Warum ich der informellen Liturgie überdrüssig bin

Die Evangelisch-Presbyterianische Kirche Berlin hat heute ihren ersten Gottesdienst abgehalten. Hier kann man einen Blick in die Liturgie werfen. Mit knapp 40 Jahren Erfahrung in Freikirchen kann ich nur sagen: Ich bin der „informellen Liturgie“ überdrüssig geworden. Unter dem Deckmantel der Spontanität und der Nähe zum Alltag etablieren sich dabei oftmals verkrustete, vorhersehbare und banale Programme. Zudem fällt mir auf, dass über die Zeit das Lesen von Gottes Wort sich schrittweise reduziert.
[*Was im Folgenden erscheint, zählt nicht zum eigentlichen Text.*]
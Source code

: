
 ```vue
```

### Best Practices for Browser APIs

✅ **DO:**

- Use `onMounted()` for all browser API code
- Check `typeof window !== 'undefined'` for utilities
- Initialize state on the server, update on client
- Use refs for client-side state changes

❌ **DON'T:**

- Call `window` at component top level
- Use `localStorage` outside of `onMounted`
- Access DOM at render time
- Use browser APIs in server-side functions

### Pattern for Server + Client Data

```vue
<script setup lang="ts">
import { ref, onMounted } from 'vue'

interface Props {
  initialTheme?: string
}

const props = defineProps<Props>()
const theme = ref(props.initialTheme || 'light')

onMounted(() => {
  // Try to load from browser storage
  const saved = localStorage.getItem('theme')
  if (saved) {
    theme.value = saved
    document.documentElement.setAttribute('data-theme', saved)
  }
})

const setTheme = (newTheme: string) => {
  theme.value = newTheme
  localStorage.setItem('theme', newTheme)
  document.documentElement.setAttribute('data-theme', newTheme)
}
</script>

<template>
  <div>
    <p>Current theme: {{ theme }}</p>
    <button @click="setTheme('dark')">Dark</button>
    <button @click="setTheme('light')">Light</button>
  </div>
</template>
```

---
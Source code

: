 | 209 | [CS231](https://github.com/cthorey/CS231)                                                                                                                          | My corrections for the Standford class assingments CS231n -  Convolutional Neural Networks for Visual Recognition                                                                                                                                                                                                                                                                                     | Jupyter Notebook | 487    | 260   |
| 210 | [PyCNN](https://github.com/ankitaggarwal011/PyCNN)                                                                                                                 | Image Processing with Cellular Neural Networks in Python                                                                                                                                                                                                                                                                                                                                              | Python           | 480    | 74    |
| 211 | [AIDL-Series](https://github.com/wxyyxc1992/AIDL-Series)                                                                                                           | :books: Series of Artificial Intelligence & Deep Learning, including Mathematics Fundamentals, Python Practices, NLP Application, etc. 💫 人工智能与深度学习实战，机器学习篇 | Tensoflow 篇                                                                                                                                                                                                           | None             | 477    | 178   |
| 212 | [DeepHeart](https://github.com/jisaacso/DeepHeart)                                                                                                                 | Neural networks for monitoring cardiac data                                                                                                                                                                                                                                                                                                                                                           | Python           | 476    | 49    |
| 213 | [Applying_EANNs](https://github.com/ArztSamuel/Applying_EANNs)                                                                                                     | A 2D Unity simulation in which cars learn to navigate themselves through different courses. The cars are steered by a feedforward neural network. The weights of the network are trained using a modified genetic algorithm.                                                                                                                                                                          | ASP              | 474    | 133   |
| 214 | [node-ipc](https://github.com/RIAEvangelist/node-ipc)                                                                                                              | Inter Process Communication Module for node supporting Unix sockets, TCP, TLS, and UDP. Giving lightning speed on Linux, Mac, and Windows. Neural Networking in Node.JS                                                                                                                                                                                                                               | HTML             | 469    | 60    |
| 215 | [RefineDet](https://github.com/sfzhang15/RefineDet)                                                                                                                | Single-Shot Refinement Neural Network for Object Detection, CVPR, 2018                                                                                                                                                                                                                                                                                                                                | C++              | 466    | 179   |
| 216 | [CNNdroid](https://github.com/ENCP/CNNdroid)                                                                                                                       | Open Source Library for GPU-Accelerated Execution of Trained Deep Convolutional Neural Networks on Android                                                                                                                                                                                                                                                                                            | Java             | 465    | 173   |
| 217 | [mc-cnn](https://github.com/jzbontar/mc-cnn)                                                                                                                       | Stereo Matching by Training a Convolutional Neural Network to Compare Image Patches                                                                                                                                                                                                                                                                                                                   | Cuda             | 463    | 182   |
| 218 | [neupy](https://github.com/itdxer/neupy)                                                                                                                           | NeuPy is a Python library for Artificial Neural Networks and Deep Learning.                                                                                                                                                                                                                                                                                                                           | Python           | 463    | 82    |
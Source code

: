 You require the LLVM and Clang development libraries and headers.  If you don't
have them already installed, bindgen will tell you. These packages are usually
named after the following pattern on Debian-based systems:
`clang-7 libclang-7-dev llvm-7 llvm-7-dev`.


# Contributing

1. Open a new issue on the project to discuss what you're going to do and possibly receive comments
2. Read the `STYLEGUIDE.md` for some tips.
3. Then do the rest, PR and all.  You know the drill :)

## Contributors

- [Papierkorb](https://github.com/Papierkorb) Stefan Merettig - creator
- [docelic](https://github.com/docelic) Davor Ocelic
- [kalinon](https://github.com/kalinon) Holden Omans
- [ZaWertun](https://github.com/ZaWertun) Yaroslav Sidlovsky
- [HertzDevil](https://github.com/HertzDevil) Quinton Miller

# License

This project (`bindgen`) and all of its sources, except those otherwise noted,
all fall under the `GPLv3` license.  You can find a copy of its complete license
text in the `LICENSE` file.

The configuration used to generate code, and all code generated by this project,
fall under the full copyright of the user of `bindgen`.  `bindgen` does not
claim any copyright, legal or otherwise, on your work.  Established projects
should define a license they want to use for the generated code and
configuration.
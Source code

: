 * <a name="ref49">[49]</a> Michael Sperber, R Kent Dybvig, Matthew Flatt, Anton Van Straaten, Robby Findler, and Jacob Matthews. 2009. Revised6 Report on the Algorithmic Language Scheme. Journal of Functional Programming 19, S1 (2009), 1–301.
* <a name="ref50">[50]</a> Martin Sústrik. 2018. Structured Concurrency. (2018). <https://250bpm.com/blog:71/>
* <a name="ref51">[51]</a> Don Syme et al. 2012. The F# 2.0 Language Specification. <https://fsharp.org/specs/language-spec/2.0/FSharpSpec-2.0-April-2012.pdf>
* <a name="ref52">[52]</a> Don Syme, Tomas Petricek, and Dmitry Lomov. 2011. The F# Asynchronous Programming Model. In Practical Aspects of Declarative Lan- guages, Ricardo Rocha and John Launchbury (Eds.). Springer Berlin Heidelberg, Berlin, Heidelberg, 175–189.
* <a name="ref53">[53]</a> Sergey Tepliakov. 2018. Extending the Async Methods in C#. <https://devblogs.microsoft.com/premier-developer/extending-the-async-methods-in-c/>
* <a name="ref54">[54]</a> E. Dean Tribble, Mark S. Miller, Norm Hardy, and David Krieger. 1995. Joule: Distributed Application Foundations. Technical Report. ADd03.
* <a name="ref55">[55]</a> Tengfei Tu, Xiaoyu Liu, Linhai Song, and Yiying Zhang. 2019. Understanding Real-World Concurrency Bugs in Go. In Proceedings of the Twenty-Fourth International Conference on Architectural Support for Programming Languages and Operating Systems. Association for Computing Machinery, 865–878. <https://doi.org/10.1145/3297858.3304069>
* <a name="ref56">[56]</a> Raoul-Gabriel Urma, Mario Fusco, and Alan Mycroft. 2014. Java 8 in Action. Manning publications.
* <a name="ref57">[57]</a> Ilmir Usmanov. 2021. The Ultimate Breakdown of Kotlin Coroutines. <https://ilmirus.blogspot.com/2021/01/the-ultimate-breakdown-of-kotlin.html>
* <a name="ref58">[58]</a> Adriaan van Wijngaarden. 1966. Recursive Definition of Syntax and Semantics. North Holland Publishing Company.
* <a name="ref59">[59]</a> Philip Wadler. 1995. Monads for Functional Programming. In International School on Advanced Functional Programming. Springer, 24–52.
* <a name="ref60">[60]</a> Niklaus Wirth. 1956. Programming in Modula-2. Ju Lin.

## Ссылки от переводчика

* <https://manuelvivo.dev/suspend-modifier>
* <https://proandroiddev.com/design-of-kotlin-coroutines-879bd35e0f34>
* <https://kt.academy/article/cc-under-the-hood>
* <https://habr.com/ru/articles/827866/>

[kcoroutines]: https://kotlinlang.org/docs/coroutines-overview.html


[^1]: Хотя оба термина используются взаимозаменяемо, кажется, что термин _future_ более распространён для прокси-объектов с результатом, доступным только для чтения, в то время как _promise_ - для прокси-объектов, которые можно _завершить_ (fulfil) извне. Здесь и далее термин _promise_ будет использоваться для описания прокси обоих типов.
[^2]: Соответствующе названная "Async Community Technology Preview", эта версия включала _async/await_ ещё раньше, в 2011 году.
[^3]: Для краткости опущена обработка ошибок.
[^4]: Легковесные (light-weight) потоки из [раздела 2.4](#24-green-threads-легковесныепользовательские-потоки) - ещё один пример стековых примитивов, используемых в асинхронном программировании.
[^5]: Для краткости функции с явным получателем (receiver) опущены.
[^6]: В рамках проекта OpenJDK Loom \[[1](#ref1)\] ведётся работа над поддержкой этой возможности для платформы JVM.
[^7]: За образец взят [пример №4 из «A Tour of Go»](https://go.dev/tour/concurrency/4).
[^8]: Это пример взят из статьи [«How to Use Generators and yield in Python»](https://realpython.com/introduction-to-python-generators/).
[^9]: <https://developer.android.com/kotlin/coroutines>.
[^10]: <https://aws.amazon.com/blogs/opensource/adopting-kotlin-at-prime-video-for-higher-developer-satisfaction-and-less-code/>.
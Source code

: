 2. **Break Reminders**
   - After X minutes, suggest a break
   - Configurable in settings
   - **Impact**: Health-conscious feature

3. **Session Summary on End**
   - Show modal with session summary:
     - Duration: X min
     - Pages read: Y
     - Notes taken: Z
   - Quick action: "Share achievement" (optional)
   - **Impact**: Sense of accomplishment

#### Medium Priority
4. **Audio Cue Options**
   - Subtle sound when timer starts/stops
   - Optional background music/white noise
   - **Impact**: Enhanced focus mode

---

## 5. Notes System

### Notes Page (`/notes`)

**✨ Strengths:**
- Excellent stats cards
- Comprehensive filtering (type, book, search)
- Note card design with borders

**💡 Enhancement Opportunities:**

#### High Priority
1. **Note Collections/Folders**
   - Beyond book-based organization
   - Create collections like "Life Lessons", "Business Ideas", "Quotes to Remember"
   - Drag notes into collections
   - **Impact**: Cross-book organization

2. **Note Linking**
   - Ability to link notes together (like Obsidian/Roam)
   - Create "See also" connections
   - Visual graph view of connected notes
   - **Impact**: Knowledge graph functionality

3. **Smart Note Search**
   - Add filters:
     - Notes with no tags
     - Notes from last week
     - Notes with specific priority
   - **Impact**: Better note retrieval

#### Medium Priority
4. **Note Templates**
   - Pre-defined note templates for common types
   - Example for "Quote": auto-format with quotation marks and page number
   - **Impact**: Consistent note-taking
Oftmals dauert es 40, 50 Minuten, bis das erste Mal aus der Bibel gelesen wird, und dann auch nur einige wenige Happen.

Wer zudem nicht auf den inhaltlich reichhaltigen Schatz aus der Geschichte der Kirche zurückgreifen kann (wir wollen ja nicht altmodisch sein), verirrt sich leicht im Dschungel der Alltagserfahrung. Gerade diese möchte ich jedoch wenigstens für ein, zwei Stunden am Sonntag hinter mir lassen. Die mensch-zentrierten Berichte  werden eintönig. Ein Gottesdienst ist, wie es der Name schon sagt, in erster Linie für seine Belange und seine Ehre geschaffen.